EXERCISE BRIEF
Go over the listing below line by line, and return each one holding the string "уравнение".

# # # #

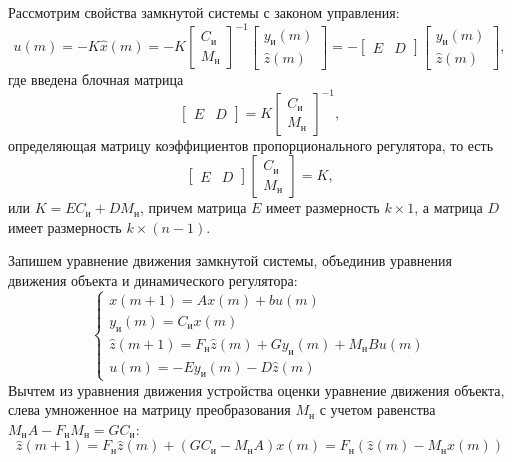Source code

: Рассмотрим свойства замкнутой системы с законом управления:
\begin{equation}
	u(m) = -K \hat{x} (m) = -K \begin{bmatrix}
		C_\text{и}\\ M_\text{н}
	\end{bmatrix}^{-1} \begin{bmatrix}
	y_\text{и} (m)\\ \hat{z} (m)
\end{bmatrix} = - \begin{bmatrix}
E & D
\end{bmatrix}\begin{bmatrix}
y_\text{и} (m)\\ \hat{z} (m)
\end{bmatrix},
\end{equation}
где введена блочная матрица
\begin{equation*}
\begin{bmatrix}
	E & D
\end{bmatrix} = K \begin{bmatrix}
C_\text{и}\\ M_\text{н}
\end{bmatrix}^{-1},
\end{equation*}
определяющая матрицу коэффициентов пропорционального регулятора, то есть
\begin{equation*}
\begin{bmatrix}
	E & D
\end{bmatrix} \begin{bmatrix}
C_\text{и}\\ M_\text{н}
\end{bmatrix} = K,
\end{equation*}
или $K = EC_\text{и} + DM_\text{н}$, причем матрица $E$ имеет размерность $k \times 1$, а матрица $D$ имеет размерность $k \times (n - 1)$.

Запишем уравнение движения замкнутой системы, объединив уравнения движения объекта и динамического регулятора:
\begin{equation}
	\begin{cases}
		x(m + 1) = Ax(m) + bu(m)\\
		y_\text{и}(m) = C_\text{и}x(m)\\
		\hat{z}(m + 1) = F_\text{н} \hat{z} (m) + G y_\text{и} (m) + M_\text{н}Bu(m) \\
		u(m) = -Ey_\text{и}(m) - D \hat{z} (m)
	\end{cases}
\end{equation}
Вычтем из уравнения движения устройства оценки уравнение движения объекта, слева умноженное на матрицу преобразования $M_\text{н}$ с учетом равенства $M_\text{н}A - F_\text{н}M_\text{н}= G C_\text{и}$:
\begin{equation}
	\hat{z}(m+1) = F_\text{н} \hat{z} (m) + \left(G C_\text{и}-M_\text{н}A\right) x(m) = F_\text{н} \left(\hat{z}(m) - M_\text{н} x(m)\right)
\end{equation}

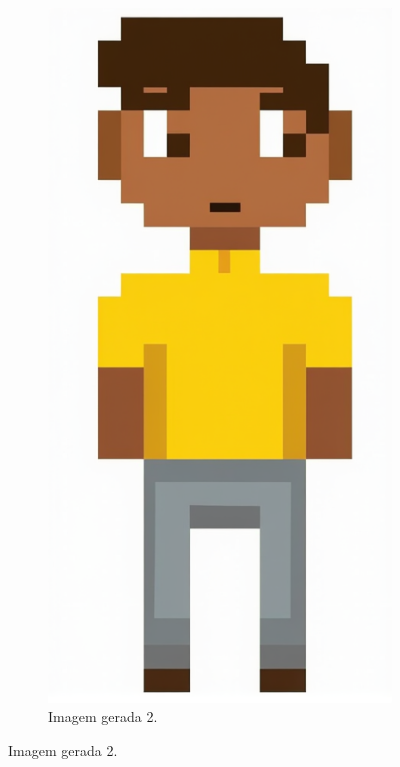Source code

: \begin{figure}[htbp]
\begin{subfigure}{0.25\linewidth}
        \includegraphics[width=1\linewidth]{figs/cgDream/res_img_fluxDev1b.png}
        \caption{\small Imagem gerada 2.}
        \label{fig:cgDream1c}
    \end{subfigure}
\end{figure}

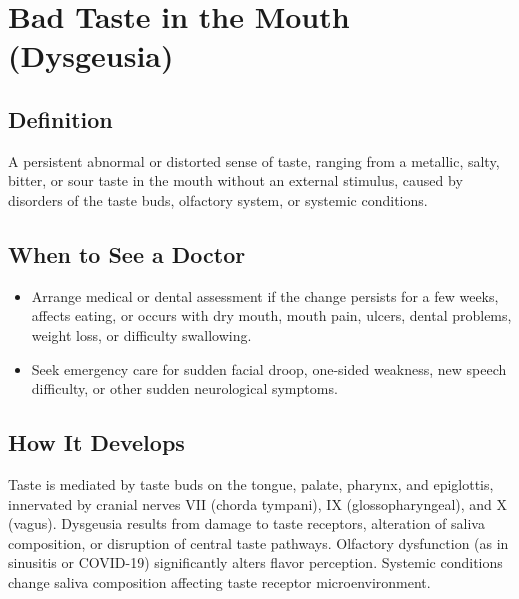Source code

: \chapter{Bad Taste in the Mouth (Dysgeusia)}

\section*{Definition}
A persistent abnormal or distorted sense of taste, ranging from a metallic, salty, bitter, or sour taste in the mouth without an external stimulus, caused by disorders of the taste buds, olfactory system, or systemic conditions.

\section*{When to See a Doctor}

\begin{itemize}
 \item Arrange medical or dental assessment if the change persists for a few weeks, affects eating, or occurs with dry mouth, mouth pain, ulcers, dental problems, weight loss, or difficulty swallowing.
 \item Seek emergency care for sudden facial droop, one-sided weakness, new speech difficulty, or other sudden neurological symptoms.
\end{itemize}

\section*{How It Develops}
Taste is mediated by taste buds on the tongue, palate, pharynx, and epiglottis, innervated by cranial nerves VII (chorda tympani), IX (glossopharyngeal), and X (vagus). Dysgeusia results from damage to taste receptors, alteration of saliva composition, or disruption of central taste pathways. Olfactory dysfunction (as in sinusitis or COVID-19) significantly alters flavor perception. Systemic conditions change saliva composition affecting taste receptor microenvironment.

# # # #

SOLUTION TO THIS PROBLEM
Запишем уравнение движения замкнутой системы, объединив уравнения движения объекта и динамического регулятора:
Вычтем из уравнения движения устройства оценки уравнение движения объекта, слева умноженное на матрицу преобразования $M_\text{н}$ с учетом равенства $M_\text{н}A - F_\text{н}M_\text{н}= G C_\text{и}$:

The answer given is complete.